→ How to complete this task: Determine the number of lines below that contain "Technology". Write nothing but that number.

→ Record set:
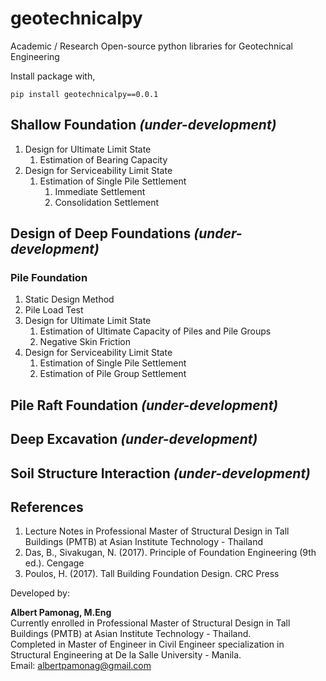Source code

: # geotechnicalpy

Academic / Research Open-source python libraries for Geotechnical Engineering 

Install package with, 

`pip install geotechnicalpy==0.0.1`

## Shallow Foundation *(under-development)*

<ol>
<li> Design for Ultimate Limit State
  <ol>
    <li> Estimation of Bearing Capacity </li>
  </ol>
</li>
<li> Design for Serviceability Limit State
  <ol>
    <li> Estimation of Single Pile Settlement 
      <ol>
        <li>Immediate Settlement</i>
        <li>Consolidation Settlement</i>
      </ol>
  </ol>
</li>
</ol>

## Design of Deep Foundations *(under-development)*

### Pile Foundation

<ol>
<li> Static Design Method</li>
<li> Pile Load Test</li>  
<li> Design for Ultimate Limit State
  <ol>
    <li> Estimation of Ultimate Capacity of Piles and Pile Groups </li>
    <li> Negative Skin Friction </li>
  </ol>
</li>
<li> Design for Serviceability Limit State
  <ol>
    <li> Estimation of Single Pile Settlement</li>
    <li> Estimation of Pile Group Settlement </li>
  </ol>
</li>
</ol>

## Pile Raft Foundation *(under-development)*

## Deep Excavation *(under-development)*

## Soil Structure Interaction *(under-development)*

## References
<ol>
<li>Lecture Notes in Professional Master of Structural Design in Tall Buildings (PMTB) at Asian Institute Technology - Thailand </li>
<li>Das, B., Sivakugan, N. (2017). Principle of Foundation Engineering (9th ed.). Cengage</li>
<li>Poulos, H. (2017). Tall Building Foundation Design. CRC Press</li>
</ol>


Developed by:

**Albert Pamonag, M.Eng** <br>
Currently enrolled in Professional Master of Structural Design in Tall Buildings (PMTB) at Asian Institute Technology - Thailand.<br>
Completed in Master of Engineer in Civil Engineer specialization in Structural Engineering at De la Salle University - Manila.<br>
Email: albertpamonag@gmail.com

→ Expected output: 2